### HOW TO COMPLETE THIS TASK
Among the entries below, find the lines holding "problema" and copy them.

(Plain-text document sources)

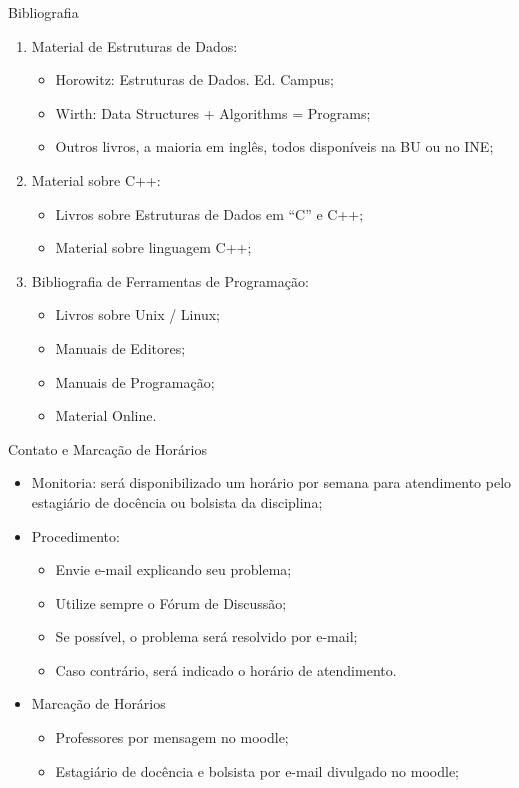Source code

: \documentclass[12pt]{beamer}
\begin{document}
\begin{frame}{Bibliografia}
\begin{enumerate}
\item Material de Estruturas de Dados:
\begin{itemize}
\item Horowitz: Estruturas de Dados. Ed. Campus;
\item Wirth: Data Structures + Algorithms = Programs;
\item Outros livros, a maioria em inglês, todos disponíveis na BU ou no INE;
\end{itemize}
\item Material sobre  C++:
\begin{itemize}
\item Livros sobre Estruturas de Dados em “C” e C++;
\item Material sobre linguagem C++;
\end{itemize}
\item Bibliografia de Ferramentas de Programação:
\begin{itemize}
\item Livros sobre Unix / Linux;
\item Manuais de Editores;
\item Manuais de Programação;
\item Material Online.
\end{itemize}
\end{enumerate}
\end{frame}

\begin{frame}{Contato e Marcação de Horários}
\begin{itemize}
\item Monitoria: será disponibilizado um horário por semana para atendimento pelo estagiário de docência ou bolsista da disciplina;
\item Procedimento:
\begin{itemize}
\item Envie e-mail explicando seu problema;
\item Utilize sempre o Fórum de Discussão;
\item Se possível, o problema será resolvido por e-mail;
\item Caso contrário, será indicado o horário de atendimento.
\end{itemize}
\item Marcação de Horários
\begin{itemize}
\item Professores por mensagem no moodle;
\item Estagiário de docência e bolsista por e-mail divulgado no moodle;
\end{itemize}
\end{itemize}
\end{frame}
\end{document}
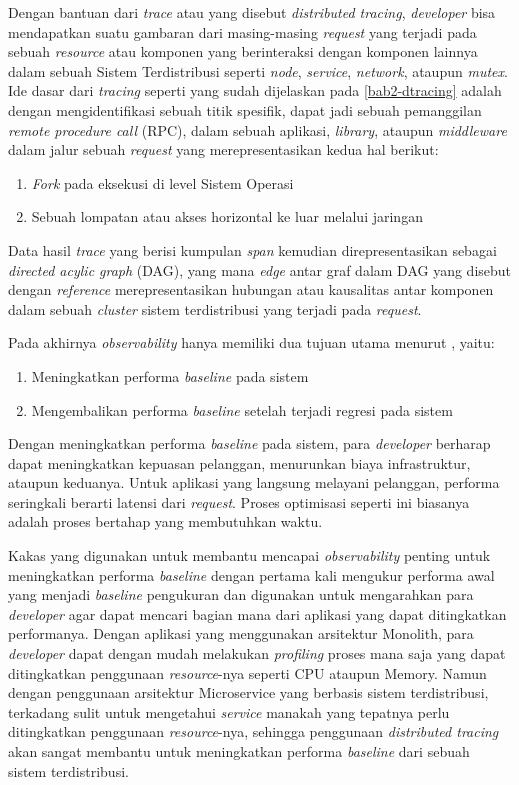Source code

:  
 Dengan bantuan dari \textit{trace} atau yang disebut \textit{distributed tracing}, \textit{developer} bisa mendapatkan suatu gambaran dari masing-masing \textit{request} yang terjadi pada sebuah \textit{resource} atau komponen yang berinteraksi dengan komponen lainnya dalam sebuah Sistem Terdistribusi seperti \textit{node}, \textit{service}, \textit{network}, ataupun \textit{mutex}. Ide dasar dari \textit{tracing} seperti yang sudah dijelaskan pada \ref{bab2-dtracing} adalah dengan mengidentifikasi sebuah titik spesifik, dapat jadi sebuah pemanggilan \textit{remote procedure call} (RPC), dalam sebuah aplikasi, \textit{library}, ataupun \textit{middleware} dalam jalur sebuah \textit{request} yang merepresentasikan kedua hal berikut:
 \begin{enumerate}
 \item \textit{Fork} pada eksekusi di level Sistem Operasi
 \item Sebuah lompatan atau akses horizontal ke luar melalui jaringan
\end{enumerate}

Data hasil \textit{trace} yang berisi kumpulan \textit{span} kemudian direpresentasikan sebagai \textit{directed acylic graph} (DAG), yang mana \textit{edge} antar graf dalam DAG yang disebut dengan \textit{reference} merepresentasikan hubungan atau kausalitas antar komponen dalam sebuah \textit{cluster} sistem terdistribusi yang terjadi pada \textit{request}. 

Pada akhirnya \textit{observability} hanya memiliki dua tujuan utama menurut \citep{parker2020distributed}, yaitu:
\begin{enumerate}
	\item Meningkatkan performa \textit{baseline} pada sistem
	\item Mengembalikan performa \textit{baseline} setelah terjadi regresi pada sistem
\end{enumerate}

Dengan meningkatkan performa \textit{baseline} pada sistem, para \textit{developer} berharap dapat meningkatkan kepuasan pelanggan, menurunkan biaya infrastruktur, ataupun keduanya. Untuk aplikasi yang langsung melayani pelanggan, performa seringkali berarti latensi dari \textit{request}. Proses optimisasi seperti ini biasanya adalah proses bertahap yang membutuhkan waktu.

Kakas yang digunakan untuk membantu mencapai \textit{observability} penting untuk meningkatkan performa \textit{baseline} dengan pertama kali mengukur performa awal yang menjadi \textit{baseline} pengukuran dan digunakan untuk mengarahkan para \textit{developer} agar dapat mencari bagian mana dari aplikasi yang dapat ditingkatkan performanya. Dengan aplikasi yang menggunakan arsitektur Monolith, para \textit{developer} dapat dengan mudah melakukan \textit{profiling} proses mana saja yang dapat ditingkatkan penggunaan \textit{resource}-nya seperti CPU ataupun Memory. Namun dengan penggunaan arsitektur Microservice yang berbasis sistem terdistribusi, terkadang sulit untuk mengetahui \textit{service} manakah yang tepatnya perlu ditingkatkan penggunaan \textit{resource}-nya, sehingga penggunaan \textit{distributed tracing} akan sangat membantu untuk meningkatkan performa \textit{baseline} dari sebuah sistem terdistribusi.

### EXERCISE ANSWER
\item Envie e-mail explicando seu problema;
\item Se possível, o problema será resolvido por e-mail;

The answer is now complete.